World Digest


October 10, 2006

Maps of Lebanon minefields handed over to U.N. by Israel

BEIRUT, Lebanon -- Israel handed over to United Nations peacekeepers yesterday maps of minefields it laid in southern Lebanon during its nearly two-decade occupation, meeting a key requirement of the U.N. cease-fire resolution that ended this summer's war with Hezbollah militants, a U.N. statement said.

Disclosing the locations of several hundred thousand mines that were laid during Israel's 1982-2000 occupation of a border zone in southern Lebanon has been one of the main demands of the Lebanese government and Hezbollah guerrillas.

Israel has provided maps twice before, after its withdrawal from the border zone in 2000 and as part of a prisoner swap with Hezbollah in 2004. But the Lebanese government and Hezbollah repeatedly demanded that Israel provide full disclosure.

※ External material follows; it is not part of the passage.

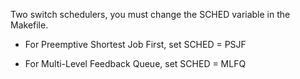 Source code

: Two switch schedulers, you must change the SCHED variable in the Makefile.

* For Preemptive Shortest Job First, set SCHED = PSJF

* For Multi-Level Feedback Queue, set SCHED = MLFQ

Israel's army gave the maps to peacekeepers during a meeting of Lebanese, Israeli and U.N. generals at the headquarters of the U.N. Interim Force in Lebanon in Naqoura, near the Israeli border, the statement said. UNIFIL handed over the maps to the U.N. Mine Action Coordination Center and the Lebanese army for review.

Associated Press

Paisley meets with Irish archbishop

BELFAST, Northern Ireland -- Northern Ireland's dominant Protestant leader, who has long denounced the Roman Catholic Church as corrupt and heretical, held talks yesterday for the first time with the leader of the church in Ireland. Ian Paisley's meeting with Archbishop Sean Brady, leader of Ireland's 4 million Catholics, was timed to signal Paisley's willingness to work with Catholics on the eve of negotiations to revive power-sharing in Northern Ireland, the central goal of the Good Friday peace accord of 1998. Britain and Ireland, which are leading three days of multiparty negotiations starting tomorrow in Scotland, have given the Northern Ireland Assembly until Nov. 24 to elect a Catholic-Protestant administration or be shut down.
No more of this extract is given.